● **The problem**
Wherever the string "aspect" shows up in the data below, copy the whole line.

Stored data
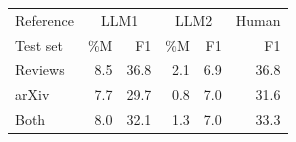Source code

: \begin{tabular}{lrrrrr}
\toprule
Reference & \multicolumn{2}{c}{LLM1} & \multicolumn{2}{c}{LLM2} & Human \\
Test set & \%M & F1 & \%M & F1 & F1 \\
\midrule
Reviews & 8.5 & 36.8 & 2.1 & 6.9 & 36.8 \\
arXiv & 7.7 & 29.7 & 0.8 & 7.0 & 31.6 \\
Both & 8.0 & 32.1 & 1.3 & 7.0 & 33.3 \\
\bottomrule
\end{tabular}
...
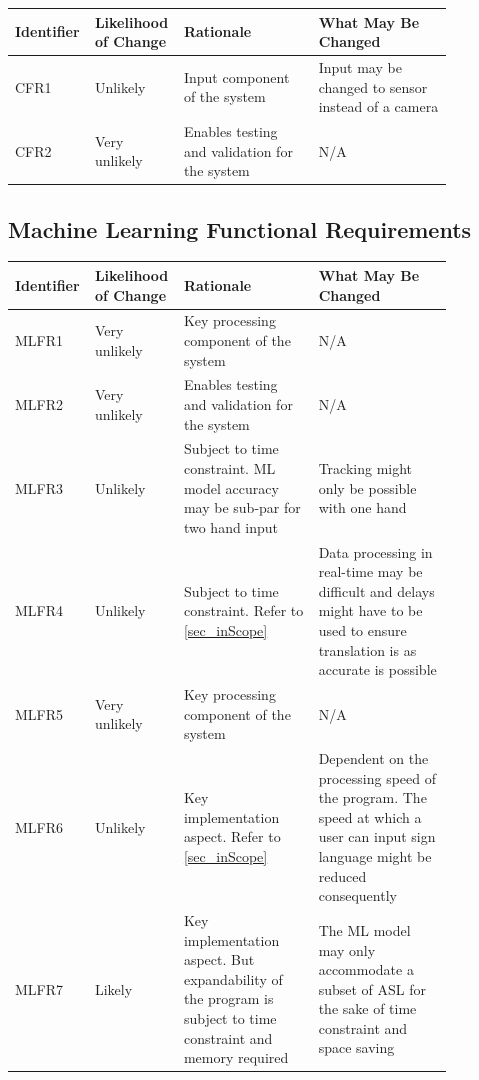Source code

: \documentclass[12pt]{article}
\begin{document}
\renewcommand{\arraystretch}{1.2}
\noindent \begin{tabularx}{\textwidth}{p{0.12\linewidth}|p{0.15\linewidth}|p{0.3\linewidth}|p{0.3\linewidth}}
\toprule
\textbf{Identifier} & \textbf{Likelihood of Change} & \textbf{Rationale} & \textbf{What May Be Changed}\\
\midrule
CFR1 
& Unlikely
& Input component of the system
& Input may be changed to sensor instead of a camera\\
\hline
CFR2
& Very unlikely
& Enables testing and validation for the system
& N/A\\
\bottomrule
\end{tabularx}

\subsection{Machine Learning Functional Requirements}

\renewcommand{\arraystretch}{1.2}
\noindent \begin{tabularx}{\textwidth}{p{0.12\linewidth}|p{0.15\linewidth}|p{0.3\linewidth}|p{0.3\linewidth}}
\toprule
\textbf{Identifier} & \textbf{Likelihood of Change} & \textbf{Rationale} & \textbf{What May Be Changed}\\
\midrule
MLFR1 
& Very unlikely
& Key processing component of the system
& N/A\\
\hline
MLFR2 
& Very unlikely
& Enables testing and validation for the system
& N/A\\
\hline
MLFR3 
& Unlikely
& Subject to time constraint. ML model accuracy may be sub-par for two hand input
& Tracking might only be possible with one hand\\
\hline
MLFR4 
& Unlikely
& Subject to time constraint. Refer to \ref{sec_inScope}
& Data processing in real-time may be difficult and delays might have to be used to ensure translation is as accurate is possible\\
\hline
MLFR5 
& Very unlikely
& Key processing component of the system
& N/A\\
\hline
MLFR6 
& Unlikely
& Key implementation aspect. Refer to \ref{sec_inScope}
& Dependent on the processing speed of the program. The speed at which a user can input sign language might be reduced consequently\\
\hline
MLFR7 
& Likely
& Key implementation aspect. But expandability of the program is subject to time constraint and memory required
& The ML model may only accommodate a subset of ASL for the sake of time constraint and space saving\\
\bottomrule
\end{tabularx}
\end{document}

● **Response to this task**
& Key implementation aspect. Refer to \ref{sec_inScope}
& Key implementation aspect. But expandability of the program is subject to time constraint and memory required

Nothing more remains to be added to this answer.